Palestinian poet (1935–1991)

Said Al Muzayin (سعيد المزين, /ar/; 1935 – 29 March 1991) was a Palestinian poet who wrote the lyrics of the Palestinian national anthem.

== Early life and education ==
Al Muyazin was born in 1935 in Ashdod, Mandatory Palestine, where he was also educated. In 1948, after the Nakba, he migrated to the Gaza Strip, which was occupied by Egypt.

== Career ==
In Gaza, he operated a printing press, and was arrested by Israelis, before taking part in the early resistance movement in 1956. He later worked as a history teacher, moving in 1957 to Saudi Arabia to teach there. In 1959, he flew to Damascus to work in the Palestinian Liberation Organisation.

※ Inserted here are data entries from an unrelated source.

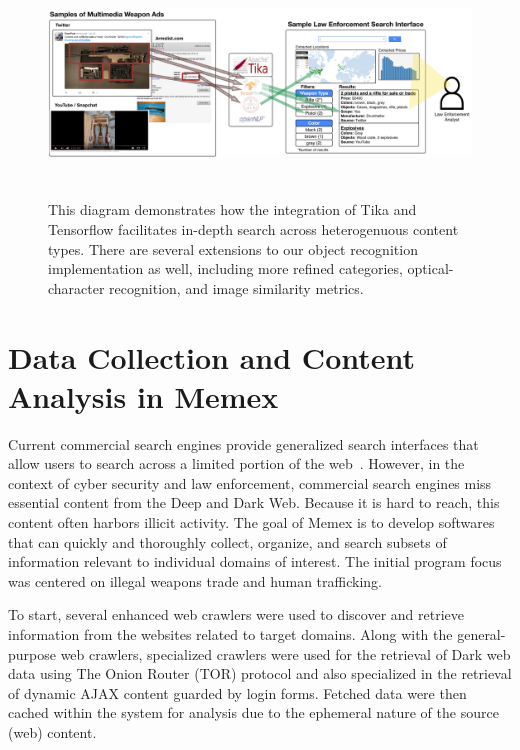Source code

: \begin{figure}
	\includegraphics[width=\textwidth,height=6cm]{interface-diagram}
	\caption{This diagram demonstrates how the integration of Tika and Tensorflow facilitates in-depth search across heterogenuous content types. There are several extensions to our object recognition implementation as well, including more refined categories, optical-character recognition, and image similarity metrics.}
	\label{fig:interface-diagram}
\end{figure}

\section{Data Collection and Content Analysis in Memex}
\label{sec:memex-data}
Current commercial search engines provide generalized search interfaces that allow users to search across a limited portion of the web~\cite{}. However, in the context of cyber security and law enforcement, commercial search engines miss essential content from the Deep and Dark Web. Because it is hard to reach, this content often harbors illicit activity. The goal of Memex is to develop softwares that can quickly and thoroughly collect, organize, and search subsets of information relevant to individual domains of interest. The initial program focus was centered on illegal weapons trade and human trafficking.

To start, several enhanced web crawlers were used to discover and retrieve information from the websites related to target domains. Along with the general-purpose web crawlers, specialized crawlers were used for the retrieval of Dark web data using The Onion Router (TOR) protocol \cite{mentor2016onion} and also specialized in the retrieval of dynamic AJAX content guarded by login forms. Fetched data were then cached within the system for analysis due to the ephemeral nature of the source (web) content.

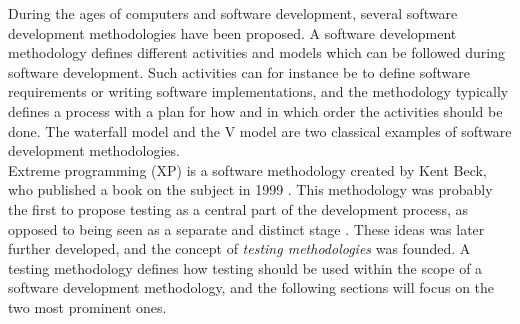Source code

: 
During the ages of computers and software development, several software
development methodologies have been proposed. A software development
methodology defines different activities and models which can be
followed during software development. Such activities can for instance
be to define software requirements or writing software implementations,
and the methodology typically defines a process with a plan for how and
in which order the activities should be done. The waterfall model and
the V model are two classical examples of software development
methodologies.\cite{article:sw_methodologies}\\

Extreme programming (XP) is a software methodology created by Kent Beck,
who published a book on the subject in 1999 \cite{wiki:xp}. This
methodology was probably the first to propose testing as a central part
of the development process, as opposed to being seen as a separate and
distinct stage \cite{article:sw_methodologies}. These ideas was later
further developed, and the concept of \emph{testing methodologies} was
founded. A testing methodology defines how testing should be used within
the scope of a software development methodology, and the following
sections will focus on the two most prominent ones.\\
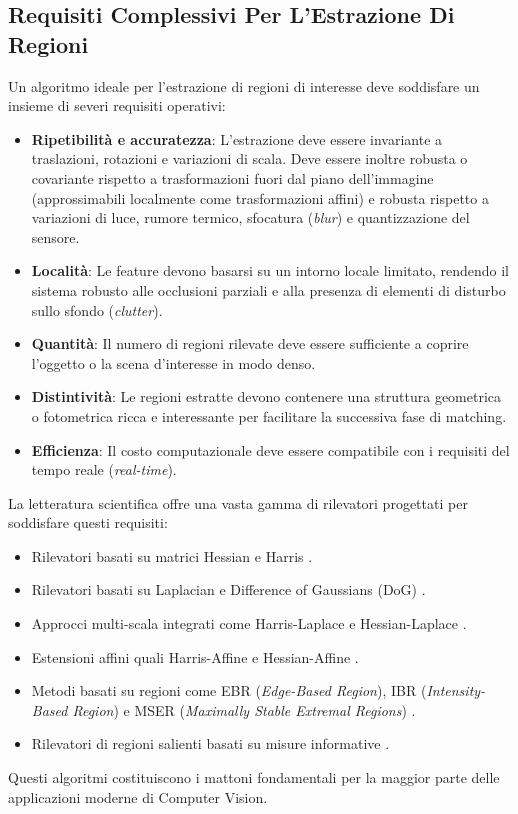 ﻿\documentclass[11pt, a4paper]{article}
\begin{document}
\subsection{Requisiti Complessivi Per L'Estrazione Di Regioni}

Un algoritmo ideale per l'estrazione di regioni di interesse deve soddisfare un insieme di severi requisiti operativi:
\begin{itemize}
    \item \textbf{Ripetibilità e accuratezza}: L'estrazione deve essere \textcolor{theoryblue}{invariante} a traslazioni, rotazioni e variazioni di scala. Deve essere inoltre \textcolor{theoryblue}{robusta o covariante} rispetto a trasformazioni fuori dal piano dell'immagine (approssimabili localmente come trasformazioni affini) e \textcolor{theoryblue}{robusta} rispetto a variazioni di luce, rumore termico, sfocatura (\emph{blur}) e quantizzazione del sensore.
    \item \textbf{Località}: Le feature devono basarsi su un intorno locale limitato, rendendo il sistema robusto alle occlusioni parziali e alla presenza di elementi di disturbo sullo sfondo (\emph{clutter}).
    \item \textbf{Quantità}: Il numero di regioni rilevate deve essere sufficiente a coprire l'oggetto o la scena d'interesse in modo denso.
    \item \textbf{Distintività}: Le regioni estratte devono contenere una struttura geometrica o fotometrica ricca e interessante per facilitare la successiva fase di matching.
    \item \textbf{Efficienza}: Il costo computazionale deve essere compatibile con i requisiti del tempo reale (\emph{real-time}).
\end{itemize}

La letteratura scientifica offre una vasta gamma di rilevatori progettati per soddisfare questi requisiti:
\begin{itemize}
    \item Rilevatori basati su matrici Hessian e Harris \cite{Beaudet78, Harris88}.
    \item Rilevatori basati su Laplacian e Difference of Gaussians (DoG) \cite{Lindeberg98, Lowe99}.
    \item Approcci multi-scala integrati come Harris-Laplace e Hessian-Laplace \cite{MikolajczykSchmid01}.
    \item Estensioni affini quali Harris-Affine e Hessian-Affine \cite{MikolajczykSchmid04}.
    \item Metodi basati su regioni come EBR (\emph{Edge-Based Region}), IBR (\emph{Intensity-Based Region}) \cite{TuytelaarsVanGool04} e MSER (\emph{Maximally Stable Extremal Regions}) \cite{Matas02}.
    \item Rilevatori di regioni salienti basati su misure informative \cite{KadirBrady01}.
\end{itemize}
Questi algoritmi costituiscono i mattoni fondamentali per la maggior parte delle applicazioni moderne di Computer Vision.
\end{document}
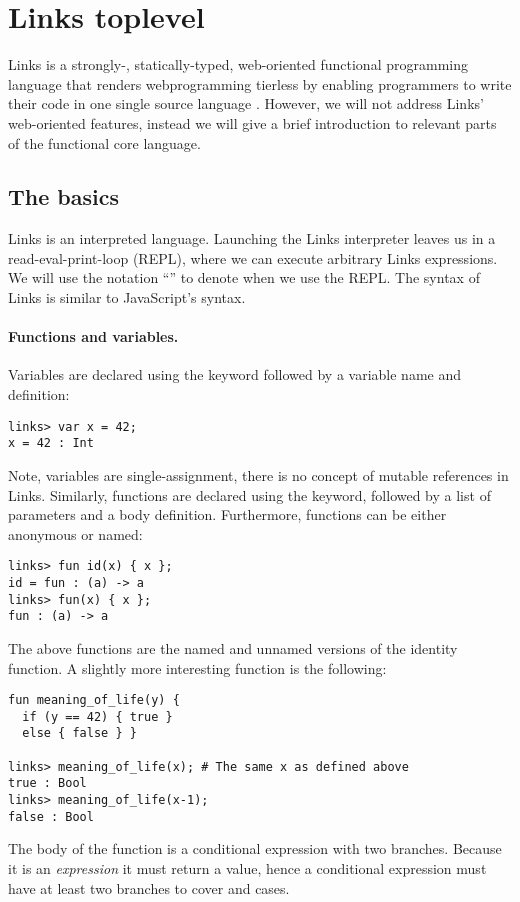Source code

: \section{Links toplevel}\label{sec:links}
Links is a strongly-, statically-typed, web-oriented functional programming language that renders webprogramming tierless by enabling programmers to write their code in one single source language \cite{Cooper2006,Links}. However, we will not address Links' web-oriented features, instead we will give a brief introduction to relevant parts of the functional core language.

\subsection{The basics}
Links is an interpreted language. Launching the Links interpreter leaves us in a read-eval-print-loop (REPL), where we can execute arbitrary Links expressions. We will use the notation ``'' to denote when we use the REPL. The syntax of Links is similar to JavaScript's syntax.

\paragraph{Functions and variables.}
Variables are declared using the  keyword followed by a variable name and definition:
\begin{lstlisting}[style=links]
links> var x = 42;
x = 42 : Int
\end{lstlisting}
Note, variables are single-assignment, there is no concept of mutable references in Links.
Similarly, functions are declared using the  keyword, followed by a list of parameters and a body definition. Furthermore, functions can be either anonymous or named:
\begin{lstlisting}[style=links]
links> fun id(x) { x };
id = fun : (a) -> a
links> fun(x) { x };
fun : (a) -> a
\end{lstlisting}
The above functions are the named and unnamed versions of the identity function. A slightly more interesting function is the following:
\begin{lstlisting}[style=links]
fun meaning_of_life(y) {
  if (y == 42) { true }
  else { false } }

links> meaning_of_life(x); # The same x as defined above
true : Bool
links> meaning_of_life(x-1);
false : Bool
\end{lstlisting}
The body of the function  is a conditional expression with two branches. Because it is an \emph{expression} it must return a value, hence a conditional expression must  have at least two branches to cover  and  cases.

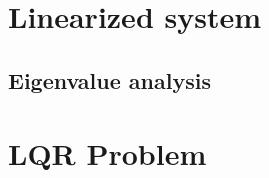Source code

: \documentclass[letterpaper, 12 pt]{article}  %
\begin{document}
\section{Linearized system}


\subsection{Eigenvalue analysis}

\section{LQR Problem}


\end{document}
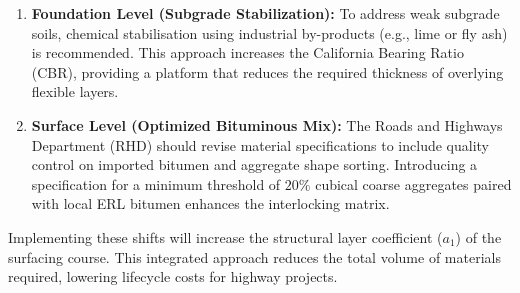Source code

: \documentclass[12pt,a4paper]{article}
\begin{document}
\begin{enumerate}
    \item \textbf{Foundation Level (Subgrade Stabilization):} To address weak subgrade soils, chemical stabilisation using industrial by-products (e.g., lime or fly ash) is recommended. This approach increases the California Bearing Ratio (CBR), providing a platform that reduces the required thickness of overlying flexible layers.
    \item \textbf{Surface Level (Optimized Bituminous Mix):} The Roads and Highways Department (RHD) should revise material specifications to include quality control on imported bitumen and aggregate shape sorting. Introducing a specification for a minimum threshold of $20\%$ cubical coarse aggregates paired with local ERL bitumen enhances the interlocking matrix. 
\end{enumerate}

Implementing these shifts will increase the structural layer coefficient ($a_1$) of the surfacing course. This integrated approach reduces the total volume of materials required, lowering lifecycle costs for highway projects.
\end{document}
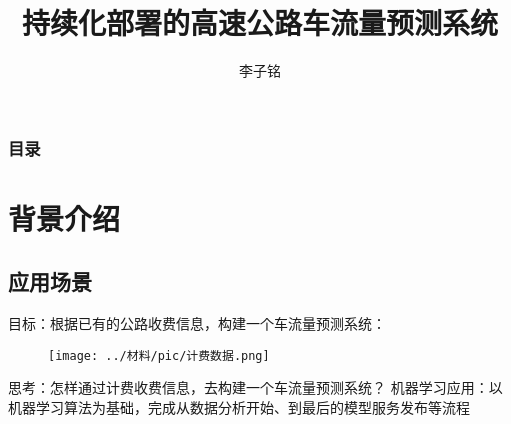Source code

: \documentclass[notheorems, aspectratio=1610]{beamer}
\title[持续化部署的高速公路车流量预测系统]{持续化部署的高速公路车流量预测系统}
\author{李子铭}
\institute[NJU]{liziming-cn@qq.com}
\begin{document}
\begin{frame}[plain]
    \addtolength\textwidth{1.5cm} 
    \setlength\hsize{\textwidth} 
    \setlength\columnwidth{\textwidth}
    \titlepage
   
\end{frame}
\begin{frame}           %
        \addtocounter{framenumber}{-2}%
        \frametitle{目录}
        \thispagestyle{empty}
        \tableofcontents        %
\end{frame}
\section{背景介绍}
\subsection{应用场景}
\begin{frame}
    目标：根据已有的公路收费信息，构建一个车流量预测系统：
    \begin{figure}[h] %
        \flushleft %
        \texttt{[image: ../材料/pic/计费数据.png]} %
    \end{figure}%
    \begin{block}{思考：怎样通过计费收费信息，去构建一个车流量预测系统？}
        机器学习应用：以机器学习算法为基础，完成从数据分析开始、到最后的模型服务发布等流程
    \end{block}
\end{frame}
\end{document}
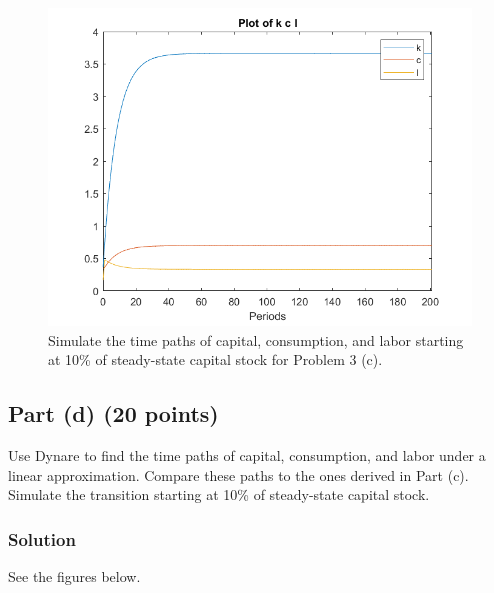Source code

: \documentclass[12pt]{article}
\begin{document}
\begin{figure}[H]
    \centering
        \includegraphics[width=\textwidth]{pset3_3c.png}
        \caption{Simulate the time paths of capital, consumption, and labor starting at 10\% of steady-state capital stock for Problem 3 (c).}
        \label{fig:3c}
\end{figure}
    
\subsection*{Part (d) (20 points)}
Use Dynare to find the time paths of capital, consumption, and labor under a linear approximation. Compare these paths to the ones derived in Part (c). Simulate the transition starting at 10\% of steady-state capital stock.

\subsubsection*{Solution}
See the figures below. 
\end{document}

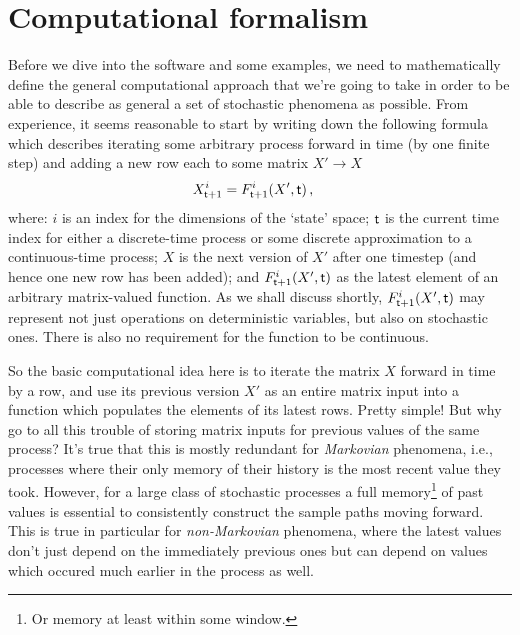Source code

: \documentclass{book}
\begin{document}
\section{\sffamily Computational formalism}

Before we dive into the software and some examples, we need to mathematically define the general computational approach that we're going to take in order to be able to describe as general a set of stochastic phenomena as possible. From experience, it seems reasonable to start by writing down the following formula which describes iterating some arbitrary process forward in time (by one finite step) and adding a new row each to some matrix $X' \rightarrow X$
\begin{align}
X^{i}_{{\sf t}+1} &= F^{i}_{{\sf t}+1}(X',{\sf t}) \,, \label{eq:x-step-def}
\end{align}
where: $i$ is an index for the dimensions of the `state' space; ${\sf t}$ is the current time index for either a discrete-time process or some discrete approximation to a continuous-time process; $X$ is the next version of $X'$ after one timestep (and hence one new row has been added); and $F^i_{{\sf t}+1}(X',{\sf t})$ as the latest element of an arbitrary matrix-valued function. As we shall discuss shortly, $F^i_{{\sf t}+1}(X',{\sf t})$ may represent not just operations on deterministic variables, but also on stochastic ones. There is also no requirement for the function to be continuous.

So the basic computational idea here is to iterate the matrix $X$ forward in time by a row, and use its previous version $X'$ as an entire matrix input into a function which populates the elements of its latest rows. Pretty simple! But why go to all this trouble of storing matrix inputs for previous values of the same process? It's true that this is mostly redundant for \emph{Markovian} phenomena, i.e., processes where their only memory of their history is the most recent value they took. However, for a large class of stochastic processes a full memory\footnote{Or memory at least within some window.} of past values is essential to consistently construct the sample paths moving forward. This is true in particular for \emph{non-Markovian} phenomena, where the latest values don't just depend on the immediately previous ones but can depend on values which occured much earlier in the process as well.
\end{document}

From 1973 to 1978, he was representative of the Palestinian National Liberation Movement in Saudi Arabia.

At an unknown date he wrote the lyrics of "Fida'i", a song set to music by the composer Ali Ismael that in 1996 was made the Palestinian National Anthem by the PLO.

=== Selected literary works ===

- "I'm Steadfast", poem, c. 1970
- "Tubas", poem
- "Safar al-Saif", poem
- "فدائية" (Fedayeen), poem
- في خندق الأخلاق (In the Trench of Ethics), book
- Essays on the Revolution, book, Cairo, 1986
- Safar al-Fath, collection of poems
- A People Will Not Die, play
- The House of Our Father, play
- Al-Mawda, play
- "وثيقة الدماء" ("The Document of Blood"), story
- "الدورية 96" ("The Patrol 96")

== Death ==
Al Muzayin died in Riyadh, Saudi Arabia, on 29 March 1991.